**EXERCISE:** Print the listing below exactly.

**SOURCE INFORMATION:**

-------

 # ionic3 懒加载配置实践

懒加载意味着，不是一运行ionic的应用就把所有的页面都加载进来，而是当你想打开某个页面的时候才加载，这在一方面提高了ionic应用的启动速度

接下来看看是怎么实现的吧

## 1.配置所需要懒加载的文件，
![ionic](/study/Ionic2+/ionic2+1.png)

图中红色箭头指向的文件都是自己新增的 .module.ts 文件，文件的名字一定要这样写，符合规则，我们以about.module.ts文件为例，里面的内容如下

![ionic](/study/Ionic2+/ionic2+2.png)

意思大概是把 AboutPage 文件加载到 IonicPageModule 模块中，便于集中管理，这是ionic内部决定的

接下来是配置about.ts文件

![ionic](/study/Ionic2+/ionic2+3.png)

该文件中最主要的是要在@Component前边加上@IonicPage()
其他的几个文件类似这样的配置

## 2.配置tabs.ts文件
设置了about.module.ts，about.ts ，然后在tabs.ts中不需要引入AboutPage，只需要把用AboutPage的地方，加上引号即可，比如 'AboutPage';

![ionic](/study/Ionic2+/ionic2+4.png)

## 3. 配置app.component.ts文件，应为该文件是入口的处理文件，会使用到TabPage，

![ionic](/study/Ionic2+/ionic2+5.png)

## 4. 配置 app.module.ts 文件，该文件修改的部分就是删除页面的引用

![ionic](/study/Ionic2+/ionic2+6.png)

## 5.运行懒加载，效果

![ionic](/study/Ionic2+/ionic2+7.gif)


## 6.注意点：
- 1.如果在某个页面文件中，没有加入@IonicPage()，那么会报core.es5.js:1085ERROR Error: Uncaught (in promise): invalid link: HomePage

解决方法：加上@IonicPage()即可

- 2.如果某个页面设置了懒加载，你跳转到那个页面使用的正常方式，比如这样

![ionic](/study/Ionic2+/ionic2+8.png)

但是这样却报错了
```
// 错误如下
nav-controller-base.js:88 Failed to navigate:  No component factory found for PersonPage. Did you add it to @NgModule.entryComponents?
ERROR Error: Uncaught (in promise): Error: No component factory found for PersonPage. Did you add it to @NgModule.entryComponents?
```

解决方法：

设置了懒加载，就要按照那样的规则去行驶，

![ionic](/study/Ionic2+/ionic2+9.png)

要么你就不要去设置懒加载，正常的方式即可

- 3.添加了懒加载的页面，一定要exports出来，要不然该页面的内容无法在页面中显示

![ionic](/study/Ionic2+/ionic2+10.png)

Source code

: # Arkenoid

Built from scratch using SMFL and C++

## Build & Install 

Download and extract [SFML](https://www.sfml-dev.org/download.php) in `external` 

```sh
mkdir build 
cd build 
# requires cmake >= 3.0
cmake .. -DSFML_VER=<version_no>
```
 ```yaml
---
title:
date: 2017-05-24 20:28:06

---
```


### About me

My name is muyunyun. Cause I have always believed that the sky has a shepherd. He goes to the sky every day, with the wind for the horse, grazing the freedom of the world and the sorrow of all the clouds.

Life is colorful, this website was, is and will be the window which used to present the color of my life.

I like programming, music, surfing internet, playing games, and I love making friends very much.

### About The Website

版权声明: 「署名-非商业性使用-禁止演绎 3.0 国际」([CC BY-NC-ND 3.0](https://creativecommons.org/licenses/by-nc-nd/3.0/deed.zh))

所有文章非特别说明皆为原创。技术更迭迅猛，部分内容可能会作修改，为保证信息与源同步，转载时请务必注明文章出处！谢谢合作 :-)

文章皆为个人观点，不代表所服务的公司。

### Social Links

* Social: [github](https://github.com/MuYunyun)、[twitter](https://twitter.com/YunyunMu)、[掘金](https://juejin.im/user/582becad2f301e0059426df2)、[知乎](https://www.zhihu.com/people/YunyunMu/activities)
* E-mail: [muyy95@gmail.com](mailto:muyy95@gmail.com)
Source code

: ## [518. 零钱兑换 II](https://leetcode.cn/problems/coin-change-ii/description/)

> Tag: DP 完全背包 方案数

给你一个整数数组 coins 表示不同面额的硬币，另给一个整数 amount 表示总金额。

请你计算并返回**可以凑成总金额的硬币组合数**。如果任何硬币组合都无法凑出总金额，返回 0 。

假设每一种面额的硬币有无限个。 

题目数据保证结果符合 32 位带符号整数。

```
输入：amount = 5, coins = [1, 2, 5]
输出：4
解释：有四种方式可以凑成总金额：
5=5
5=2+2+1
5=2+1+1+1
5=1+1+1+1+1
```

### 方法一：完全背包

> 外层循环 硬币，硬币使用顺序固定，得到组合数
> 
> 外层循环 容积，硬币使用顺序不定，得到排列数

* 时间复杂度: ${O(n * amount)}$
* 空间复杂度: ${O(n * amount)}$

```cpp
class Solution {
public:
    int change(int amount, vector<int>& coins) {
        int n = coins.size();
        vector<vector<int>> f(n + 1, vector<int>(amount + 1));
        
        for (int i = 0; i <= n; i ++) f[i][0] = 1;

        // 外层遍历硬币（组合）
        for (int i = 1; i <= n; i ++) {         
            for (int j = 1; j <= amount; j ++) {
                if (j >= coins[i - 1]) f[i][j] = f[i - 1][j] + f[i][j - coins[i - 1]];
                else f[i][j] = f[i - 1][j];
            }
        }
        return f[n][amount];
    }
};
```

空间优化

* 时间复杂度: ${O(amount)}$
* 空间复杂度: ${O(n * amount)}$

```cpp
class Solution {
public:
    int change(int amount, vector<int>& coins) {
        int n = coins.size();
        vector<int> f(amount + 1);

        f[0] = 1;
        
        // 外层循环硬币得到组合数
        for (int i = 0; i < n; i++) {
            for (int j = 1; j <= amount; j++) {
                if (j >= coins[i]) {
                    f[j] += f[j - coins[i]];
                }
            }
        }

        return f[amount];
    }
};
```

-------

**RESULT FOR THIS EXERCISE:**
 # ionic3 懒加载配置实践

懒加载意味着，不是一运行ionic的应用就把所有的页面都加载进来，而是当你想打开某个页面的时候才加载，这在一方面提高了ionic应用的启动速度

接下来看看是怎么实现的吧

## 1.配置所需要懒加载的文件，
![ionic](/study/Ionic2+/ionic2+1.png)

图中红色箭头指向的文件都是自己新增的 .module.ts 文件，文件的名字一定要这样写，符合规则，我们以about.module.ts文件为例，里面的内容如下

![ionic](/study/Ionic2+/ionic2+2.png)

意思大概是把 AboutPage 文件加载到 IonicPageModule 模块中，便于集中管理，这是ionic内部决定的

接下来是配置about.ts文件

![ionic](/study/Ionic2+/ionic2+3.png)

该文件中最主要的是要在@Component前边加上@IonicPage()
其他的几个文件类似这样的配置

## 2.配置tabs.ts文件
设置了about.module.ts，about.ts ，然后在tabs.ts中不需要引入AboutPage，只需要把用AboutPage的地方，加上引号即可，比如 'AboutPage';

![ionic](/study/Ionic2+/ionic2+4.png)

## 3. 配置app.component.ts文件，应为该文件是入口的处理文件，会使用到TabPage，

![ionic](/study/Ionic2+/ionic2+5.png)

## 4. 配置 app.module.ts 文件，该文件修改的部分就是删除页面的引用

![ionic](/study/Ionic2+/ionic2+6.png)

## 5.运行懒加载，效果

![ionic](/study/Ionic2+/ionic2+7.gif)


## 6.注意点：
- 1.如果在某个页面文件中，没有加入@IonicPage()，那么会报core.es5.js:1085ERROR Error: Uncaught (in promise): invalid link: HomePage

解决方法：加上@IonicPage()即可

- 2.如果某个页面设置了懒加载，你跳转到那个页面使用的正常方式，比如这样

![ionic](/study/Ionic2+/ionic2+8.png)

但是这样却报错了
```
// 错误如下
nav-controller-base.js:88 Failed to navigate:  No component factory found for PersonPage. Did you add it to @NgModule.entryComponents?
ERROR Error: Uncaught (in promise): Error: No component factory found for PersonPage. Did you add it to @NgModule.entryComponents?
```

解决方法：

设置了懒加载，就要按照那样的规则去行驶，

![ionic](/study/Ionic2+/ionic2+9.png)

要么你就不要去设置懒加载，正常的方式即可

- 3.添加了懒加载的页面，一定要exports出来，要不然该页面的内容无法在页面中显示

![ionic](/study/Ionic2+/ionic2+10.png)

Source code

: # Arkenoid

Built from scratch using SMFL and C++

## Build & Install 

Download and extract [SFML](https://www.sfml-dev.org/download.php) in `external` 

```sh
mkdir build 
cd build 
# requires cmake >= 3.0
cmake .. -DSFML_VER=<version_no>
```
 ```yaml
---
title:
date: 2017-05-24 20:28:06

---
```


### About me

My name is muyunyun. Cause I have always believed that the sky has a shepherd. He goes to the sky every day, with the wind for the horse, grazing the freedom of the world and the sorrow of all the clouds.

Life is colorful, this website was, is and will be the window which used to present the color of my life.

I like programming, music, surfing internet, playing games, and I love making friends very much.

### About The Website

版权声明: 「署名-非商业性使用-禁止演绎 3.0 国际」([CC BY-NC-ND 3.0](https://creativecommons.org/licenses/by-nc-nd/3.0/deed.zh))

所有文章非特别说明皆为原创。技术更迭迅猛，部分内容可能会作修改，为保证信息与源同步，转载时请务必注明文章出处！谢谢合作 :-)

文章皆为个人观点，不代表所服务的公司。

### Social Links

* Social: [github](https://github.com/MuYunyun)、[twitter](https://twitter.com/YunyunMu)、[掘金](https://juejin.im/user/582becad2f301e0059426df2)、[知乎](https://www.zhihu.com/people/YunyunMu/activities)
* E-mail: [muyy95@gmail.com](mailto:muyy95@gmail.com)
Source code

: ## [518. 零钱兑换 II](https://leetcode.cn/problems/coin-change-ii/description/)

> Tag: DP 完全背包 方案数

给你一个整数数组 coins 表示不同面额的硬币，另给一个整数 amount 表示总金额。

请你计算并返回**可以凑成总金额的硬币组合数**。如果任何硬币组合都无法凑出总金额，返回 0 。

假设每一种面额的硬币有无限个。 

题目数据保证结果符合 32 位带符号整数。

```
输入：amount = 5, coins = [1, 2, 5]
输出：4
解释：有四种方式可以凑成总金额：
5=5
5=2+2+1
5=2+1+1+1
5=1+1+1+1+1
```

### 方法一：完全背包

> 外层循环 硬币，硬币使用顺序固定，得到组合数
> 
> 外层循环 容积，硬币使用顺序不定，得到排列数

* 时间复杂度: ${O(n * amount)}$
* 空间复杂度: ${O(n * amount)}$

```cpp
class Solution {
public:
    int change(int amount, vector<int>& coins) {
        int n = coins.size();
        vector<vector<int>> f(n + 1, vector<int>(amount + 1));
        
        for (int i = 0; i <= n; i ++) f[i][0] = 1;

        // 外层遍历硬币（组合）
        for (int i = 1; i <= n; i ++) {         
            for (int j = 1; j <= amount; j ++) {
                if (j >= coins[i - 1]) f[i][j] = f[i - 1][j] + f[i][j - coins[i - 1]];
                else f[i][j] = f[i - 1][j];
            }
        }
        return f[n][amount];
    }
};
```

空间优化

* 时间复杂度: ${O(amount)}$
* 空间复杂度: ${O(n * amount)}$

```cpp
class Solution {
public:
    int change(int amount, vector<int>& coins) {
        int n = coins.size();
        vector<int> f(amount + 1);

        f[0] = 1;
        
        // 外层循环硬币得到组合数
        for (int i = 0; i < n; i++) {
            for (int j = 1; j <= amount; j++) {
                if (j >= coins[i]) {
                    f[j] += f[j - coins[i]];
                }
            }
        }

        return f[amount];
    }
};
```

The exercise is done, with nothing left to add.